[Extracted records]
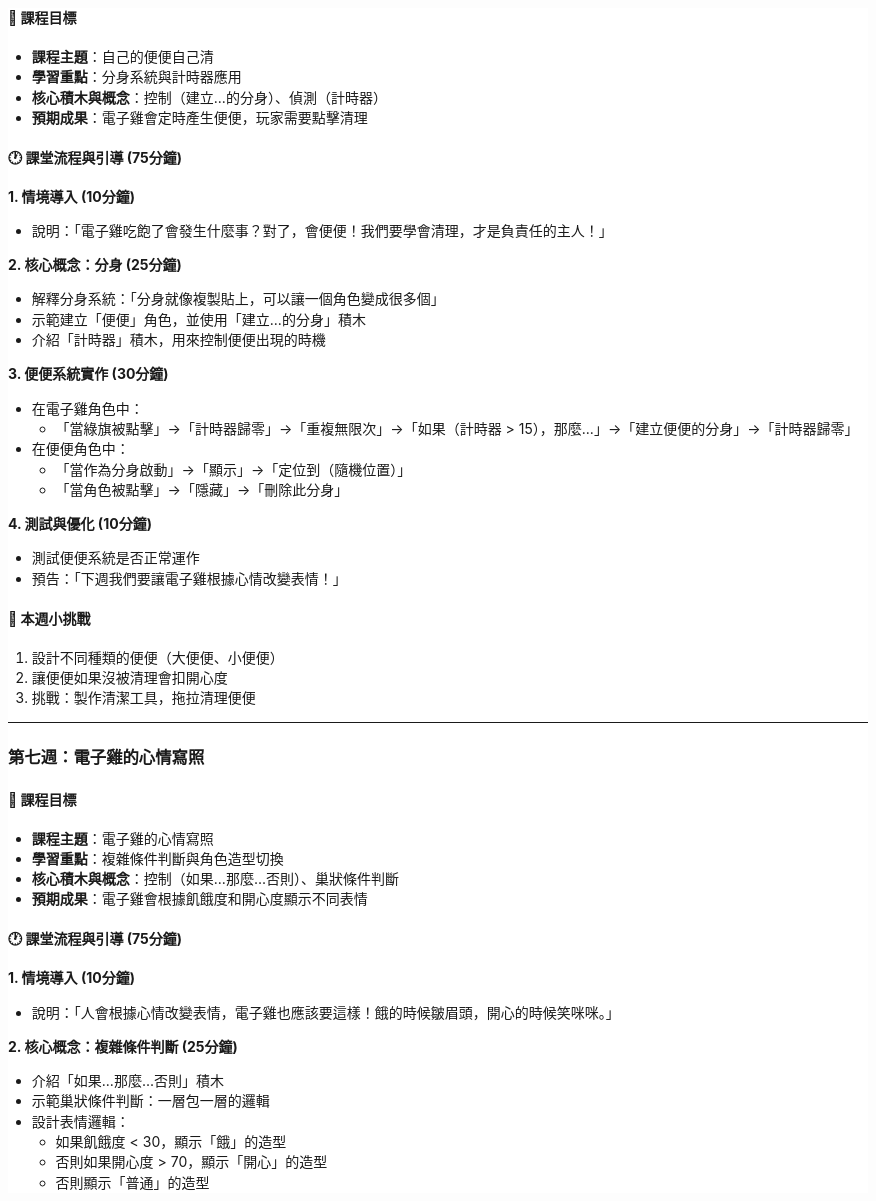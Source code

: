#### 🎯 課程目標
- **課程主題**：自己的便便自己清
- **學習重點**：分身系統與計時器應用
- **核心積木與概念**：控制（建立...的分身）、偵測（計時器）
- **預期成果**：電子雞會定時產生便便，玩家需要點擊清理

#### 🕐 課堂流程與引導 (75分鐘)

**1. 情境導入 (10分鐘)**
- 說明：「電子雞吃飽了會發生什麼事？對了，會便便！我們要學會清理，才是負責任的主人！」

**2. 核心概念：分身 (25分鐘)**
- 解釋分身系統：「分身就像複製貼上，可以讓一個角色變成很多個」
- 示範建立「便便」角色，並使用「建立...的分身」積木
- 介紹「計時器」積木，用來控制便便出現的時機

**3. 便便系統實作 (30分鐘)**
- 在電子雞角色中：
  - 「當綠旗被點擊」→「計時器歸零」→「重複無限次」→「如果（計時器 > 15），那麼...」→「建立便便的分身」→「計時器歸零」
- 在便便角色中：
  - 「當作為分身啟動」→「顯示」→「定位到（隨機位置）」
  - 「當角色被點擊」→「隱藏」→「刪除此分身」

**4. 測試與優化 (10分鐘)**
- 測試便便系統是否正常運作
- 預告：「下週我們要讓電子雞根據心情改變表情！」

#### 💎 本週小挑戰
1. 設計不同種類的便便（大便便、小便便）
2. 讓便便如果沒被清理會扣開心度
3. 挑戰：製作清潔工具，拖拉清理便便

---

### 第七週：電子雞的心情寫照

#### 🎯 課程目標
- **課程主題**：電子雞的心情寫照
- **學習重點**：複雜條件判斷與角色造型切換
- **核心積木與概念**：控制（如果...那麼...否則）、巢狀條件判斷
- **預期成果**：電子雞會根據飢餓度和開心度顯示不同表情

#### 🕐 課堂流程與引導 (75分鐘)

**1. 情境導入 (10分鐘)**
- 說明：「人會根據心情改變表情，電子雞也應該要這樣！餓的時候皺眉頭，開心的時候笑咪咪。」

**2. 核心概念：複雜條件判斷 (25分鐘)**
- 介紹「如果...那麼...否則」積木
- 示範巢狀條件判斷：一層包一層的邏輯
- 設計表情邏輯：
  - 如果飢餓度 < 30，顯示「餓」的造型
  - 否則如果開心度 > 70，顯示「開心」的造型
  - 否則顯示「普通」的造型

_WORK ORDER_: Your job is to copy every entry exactly. Omit the pictures.

_WRITTEN SOLUTION_:
Source code

:#### 🎯 課程目標
- **課程主題**：自己的便便自己清
- **學習重點**：分身系統與計時器應用
- **核心積木與概念**：控制（建立...的分身）、偵測（計時器）
- **預期成果**：電子雞會定時產生便便，玩家需要點擊清理

#### 🕐 課堂流程與引導 (75分鐘)

**1. 情境導入 (10分鐘)**
- 說明：「電子雞吃飽了會發生什麼事？對了，會便便！我們要學會清理，才是負責任的主人！」

**2. 核心概念：分身 (25分鐘)**
- 解釋分身系統：「分身就像複製貼上，可以讓一個角色變成很多個」
- 示範建立「便便」角色，並使用「建立...的分身」積木
- 介紹「計時器」積木，用來控制便便出現的時機

**3. 便便系統實作 (30分鐘)**
- 在電子雞角色中：
  - 「當綠旗被點擊」→「計時器歸零」→「重複無限次」→「如果（計時器 > 15），那麼...」→「建立便便的分身」→「計時器歸零」
- 在便便角色中：
  - 「當作為分身啟動」→「顯示」→「定位到（隨機位置）」
  - 「當角色被點擊」→「隱藏」→「刪除此分身」

**4. 測試與優化 (10分鐘)**
- 測試便便系統是否正常運作
- 預告：「下週我們要讓電子雞根據心情改變表情！」

#### 💎 本週小挑戰
1. 設計不同種類的便便（大便便、小便便）
2. 讓便便如果沒被清理會扣開心度
3. 挑戰：製作清潔工具，拖拉清理便便

---

### 第七週：電子雞的心情寫照

#### 🎯 課程目標
- **課程主題**：電子雞的心情寫照
- **學習重點**：複雜條件判斷與角色造型切換
- **核心積木與概念**：控制（如果...那麼...否則）、巢狀條件判斷
- **預期成果**：電子雞會根據飢餓度和開心度顯示不同表情

#### 🕐 課堂流程與引導 (75分鐘)

**1. 情境導入 (10分鐘)**
- 說明：「人會根據心情改變表情，電子雞也應該要這樣！餓的時候皺眉頭，開心的時候笑咪咪。」

**2. 核心概念：複雜條件判斷 (25分鐘)**
- 介紹「如果...那麼...否則」積木
- 示範巢狀條件判斷：一層包一層的邏輯
- 設計表情邏輯：
  - 如果飢餓度 < 30，顯示「餓」的造型
  - 否則如果開心度 > 70，顯示「開心」的造型
  - 否則顯示「普通」的造型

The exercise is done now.